Ordered that the judgment is affirmed.
Initially we note that the pretrial identification was not unduly suggestive. The victim was asked if she recognized anyone in the lineup and she immediately identified the defendant. She did not observe the defendant or the stand-ins prior to the lineup, and no suggestion was made as to whom she should select. As the arresting officer’s testimony as to these facts was sufficient, there was no need to subject the eight-year-old victim to giving testimony at the hearing. There is no automatic rule requiring that the complainant testify at a Wade hearing (see, People v Brown, 111 AD2d 928). Thus, suppression of the pretrial identification was properly denied.
We find that the defendant voluntarily accompanied the police to the precinct and was not placed under arrest until he was identified in the lineup.
The assessment of the evidence and the witnesses’ credibil*742ity was a question primarily for the jury and we are satisfied that the evidence established the defendant’s guilt beyond a reasonable doubt and the verdict was not against the weight of the evidence (see, People v Jeffries, 125 AD2d 412, lv denied 69 NY2d 882; CPL 470.15 [5]).

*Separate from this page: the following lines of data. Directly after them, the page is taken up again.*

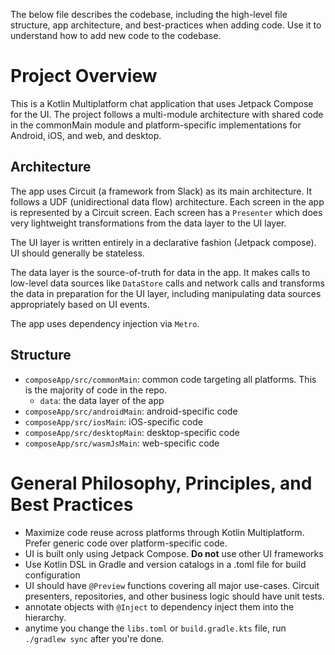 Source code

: The below file describes the codebase, including the high-level file structure, 
app architecture, and best-practices when adding code. Use it to understand how to 
add new code to the codebase.

# Project Overview

This is a Kotlin Multiplatform chat application that uses Jetpack Compose for the UI. The project follows a multi-module architecture with shared code in the commonMain module and platform-specific implementations for Android, iOS, and web, and desktop.

## Architecture

The app uses Circuit (a framework from Slack) as its main architecture. It follows a UDF (unidirectional data flow) architecture. Each screen in the app is represented by a Circuit screen. Each screen has a `Presenter` which does very lightweight transformations from the data layer to the UI layer.

The UI layer is written entirely in a declarative fashion (Jetpack compose). UI should generally be stateless.

The data layer is the source-of-truth for data in the app. It makes calls to low-level data sources like `DataStore` calls and network calls and transforms the data in preparation for the UI layer, including manipulating data sources appropriately based on UI events.

The app uses dependency injection via `Metro`.

## Structure

- `composeApp/src/commonMain`: common code targeting all platforms. This is the majority of code in the repo.
  - `data`: the data layer of the app
- `composeApp/src/androidMain`: android-specific code
- `composeApp/src/iosMain`: iOS-specific code
- `composeApp/src/desktopMain`: desktop-specific code
- `composeApp/src/wasmJsMain`: web-specific code

# General Philosophy, Principles, and Best Practices
- Maximize code reuse across platforms through Kotlin Multiplatform. Prefer generic code over platform-specific code.
- UI is built only using Jetpack Compose. **Do not** use other UI frameworks
- Use Kotlin DSL in Gradle and version catalogs in a .toml file for build configuration
- UI should have `@Preview` functions covering all major use-cases. Circuit presenters, repositories, and other business logic should have unit tests.
- annotate objects with `@Inject` to dependency inject them into the hierarchy. 
- anytime you change the `libs.toml` or `build.gradle.kts` file, run `./gradlew sync` after you're done. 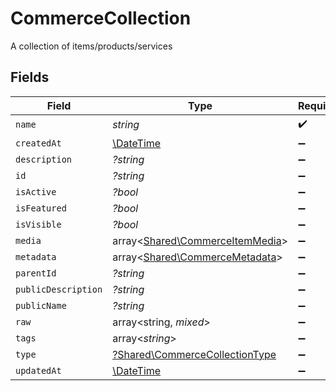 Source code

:# CommerceCollection

A collection of items/products/services


## Fields

| Field                                                                           | Type                                                                            | Required                                                                        | Description                                                                     |
| ------------------------------------------------------------------------------- | ------------------------------------------------------------------------------- | ------------------------------------------------------------------------------- | ------------------------------------------------------------------------------- |
| `name`                                                                          | *string*                                                                        | :heavy_check_mark:                                                              | N/A                                                                             |
| `createdAt`                                                                     | [\DateTime](https://www.php.net/manual/en/class.datetime.php)                   | :heavy_minus_sign:                                                              | N/A                                                                             |
| `description`                                                                   | *?string*                                                                       | :heavy_minus_sign:                                                              | N/A                                                                             |
| `id`                                                                            | *?string*                                                                       | :heavy_minus_sign:                                                              | N/A                                                                             |
| `isActive`                                                                      | *?bool*                                                                         | :heavy_minus_sign:                                                              | N/A                                                                             |
| `isFeatured`                                                                    | *?bool*                                                                         | :heavy_minus_sign:                                                              | N/A                                                                             |
| `isVisible`                                                                     | *?bool*                                                                         | :heavy_minus_sign:                                                              | N/A                                                                             |
| `media`                                                                         | array<[Shared\CommerceItemMedia](../../Models/Shared/CommerceItemMedia.md)>     | :heavy_minus_sign:                                                              | N/A                                                                             |
| `metadata`                                                                      | array<[Shared\CommerceMetadata](../../Models/Shared/CommerceMetadata.md)>       | :heavy_minus_sign:                                                              | N/A                                                                             |
| `parentId`                                                                      | *?string*                                                                       | :heavy_minus_sign:                                                              | N/A                                                                             |
| `publicDescription`                                                             | *?string*                                                                       | :heavy_minus_sign:                                                              | N/A                                                                             |
| `publicName`                                                                    | *?string*                                                                       | :heavy_minus_sign:                                                              | N/A                                                                             |
| `raw`                                                                           | array<string, *mixed*>                                                          | :heavy_minus_sign:                                                              | N/A                                                                             |
| `tags`                                                                          | array<*string*>                                                                 | :heavy_minus_sign:                                                              | N/A                                                                             |
| `type`                                                                          | [?Shared\CommerceCollectionType](../../Models/Shared/CommerceCollectionType.md) | :heavy_minus_sign:                                                              | N/A                                                                             |
| `updatedAt`                                                                     | [\DateTime](https://www.php.net/manual/en/class.datetime.php)                   | :heavy_minus_sign:                                                              | N/A                                                                             | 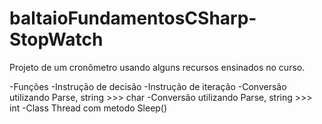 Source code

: # baltaioFundamentosCSharp-StopWatch
Projeto de um cronômetro usando alguns recursos ensinados no curso.

-Funções
-Instrução de decisão
-Instrução de iteração
-Conversão utilizando Parse, string >>> char
-Conversão utilizando Parse, string >>> int
-Class Thread com metodo Sleep()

We cannot accept the defendant’s argument that prosecutorial inquiry into the underlying facts of 9 of his 24 prior convictions was unduly prejudicial. Such evidence was relevant to impeach his credibility and to demonstrate that he consistently placed his interests above those of society (see, People v Allweiss, 48 NY2d 40; People v Duffy, 36 NY2d 258, motion to amend remittitur granted 36 NY2d 857, cert denied 423 US 861). As this case involved both direct and circumstantial evidence, we find no error in the court’s failure to deliver a "moral certainty” charge (see, People v Barnes, 50 NY2d 375; People v Benzinger, 36 NY2d 29).
The defendant’s final claim of error in the submission of a verdict sheet is not preserved for review (CPL 470.05 [2]), and we decline to reach it in the interest of justice. Mangano, J. P., Thompson, Bracken and Weinstein, JJ., concur.